Problem to solve
Only the lines from the top of the listing below through the line containing "Epistemic uncertainty is in" should be output, exactly and with no pictures.

Input data
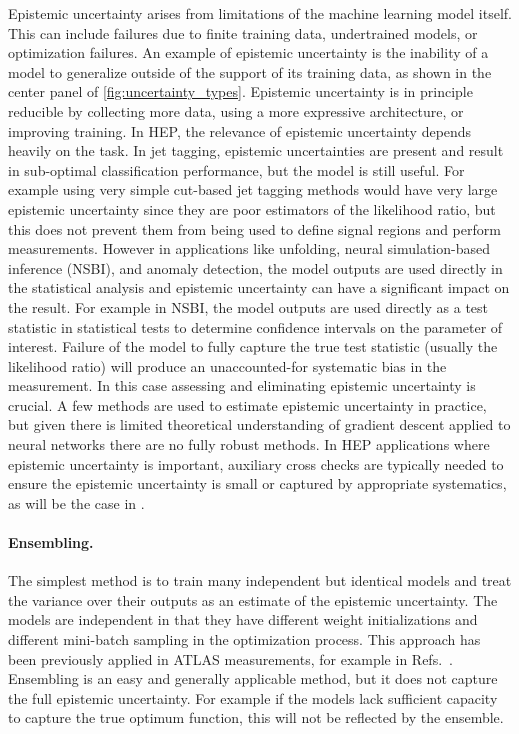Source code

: Epistemic uncertainty arises from limitations of the machine learning model itself.
This can include failures due to finite training data, undertrained models, or optimization failures.
An example of epistemic uncertainty is the inability of a model to generalize outside of the support of its training data, as shown in the center panel of \cref{fig:uncertainty_types}.
Epistemic uncertainty is in principle reducible by collecting more data, using a more expressive architecture, or improving training.
In HEP, the relevance of epistemic uncertainty depends heavily on the task.
In jet tagging, epistemic uncertainties are present and result in sub-optimal classification performance, but the model is still useful.
For example using very simple cut-based jet tagging methods would have very large epistemic uncertainty since they are poor estimators of the likelihood ratio, but this does not prevent them from being used to define signal regions and perform measurements.
However in applications like unfolding, neural simulation-based inference (NSBI), and anomaly detection, the model outputs are used directly in the statistical analysis and epistemic uncertainty can have a significant impact on the result.
For example in NSBI, the model outputs are used directly as a test statistic in statistical tests to determine confidence intervals on the parameter of interest.
Failure of the model to fully capture the true test statistic (usually the likelihood ratio) will produce an unaccounted-for systematic bias in the measurement.
In this case assessing and eliminating epistemic uncertainty is crucial.
A few methods are used to estimate epistemic uncertainty in practice, but given there is limited theoretical understanding of gradient descent applied to neural networks there are no fully robust methods.
In HEP applications where epistemic uncertainty is important, auxiliary cross checks are typically needed to ensure the epistemic uncertainty is small or captured by appropriate systematics, as will be the case in .

\paragraph{Ensembling.}
The simplest method is to train many independent but identical models and treat the variance over their outputs as an estimate of the epistemic uncertainty.
The models are independent in that they have different weight initializations and different mini-batch sampling in the optimization process.
This approach has been previously applied in ATLAS measurements, for example in Refs.~\cite{ATLAS:2024xxl, ATLAS:2025clx}.
Ensembling is an easy and generally applicable method, but it does not capture the full epistemic uncertainty.
For example if the models lack sufficient capacity to capture the true optimum function, this will not be reflected by the ensemble.

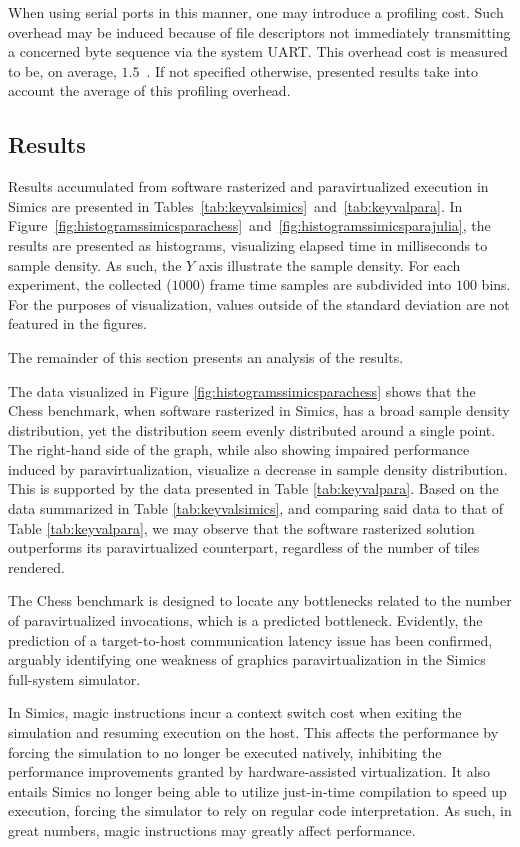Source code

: \documentclass{article}
\begin{document}
When using serial ports in this manner, one may introduce a profiling cost.
Such overhead may be induced because of file descriptors not immediately transmitting a concerned byte sequence via the system UART.
This overhead cost is measured to be, on average, $1.5$~\milli\second .
If not specified otherwise, presented results take into account the average of this profiling overhead.

\subsection{Results}
\label{sec:results}
Results accumulated from software rasterized and paravirtualized execution in Simics are presented in Tables~\ref{tab:keyvalsimics}~and~\ref{tab:keyvalpara}.
In Figure~\ref{fig:histogramssimicsparachess}~and~\ref{fig:histogramssimicsparajulia}, the results are presented as histograms, visualizing elapsed time in milliseconds to sample density.
As such, the $Y$ axis illustrate the sample density.
For each experiment, the collected ($1000$) frame time samples are subdivided into $100$ bins.
For the purposes of visualization, values outside of the standard deviation are not featured in the figures.

The remainder of this section presents an analysis of the results.

The data visualized in Figure \ref{fig:histogramssimicsparachess} shows that the Chess benchmark, when software rasterized in Simics, has a broad sample density distribution, yet the distribution seem evenly distributed around a single point.
The right-hand side of the graph, while also showing impaired performance induced by paravirtualization, visualize a decrease in sample density distribution.
This is supported by the data presented in Table \ref{tab:keyvalpara}.
Based on the data summarized in Table \ref{tab:keyvalsimics}, and comparing said data to that of Table \ref{tab:keyvalpara}, we may observe that the software rasterized solution outperforms its paravirtualized counterpart, regardless of the number of tiles rendered.

The Chess benchmark is designed to locate any bottlenecks related to the number of paravirtualized invocations, which is a predicted bottleneck.
Evidently, the prediction of a target-to-host communication latency issue has been confirmed, arguably identifying one weakness of graphics paravirtualization in the Simics full-system simulator.

In Simics, magic instructions incur a context switch cost when exiting the simulation and resuming execution on the host.
This affects the performance by forcing the simulation to no longer be executed natively, inhibiting the performance improvements granted by hardware-assisted virtualization.
It also entails Simics no longer being able to utilize just-in-time compilation to speed up execution, forcing the simulator to rely on regular code interpretation.
As such, in great numbers, magic instructions may greatly affect performance.
\end{document}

Finished exercise
Source code

: Epistemic uncertainty arises from limitations of the machine learning model itself.
This can include failures due to finite training data, undertrained models, or optimization failures.
An example of epistemic uncertainty is the inability of a model to generalize outside of the support of its training data, as shown in the center panel of \cref{fig:uncertainty_types}.
Epistemic uncertainty is in principle reducible by collecting more data, using a more expressive architecture, or improving training.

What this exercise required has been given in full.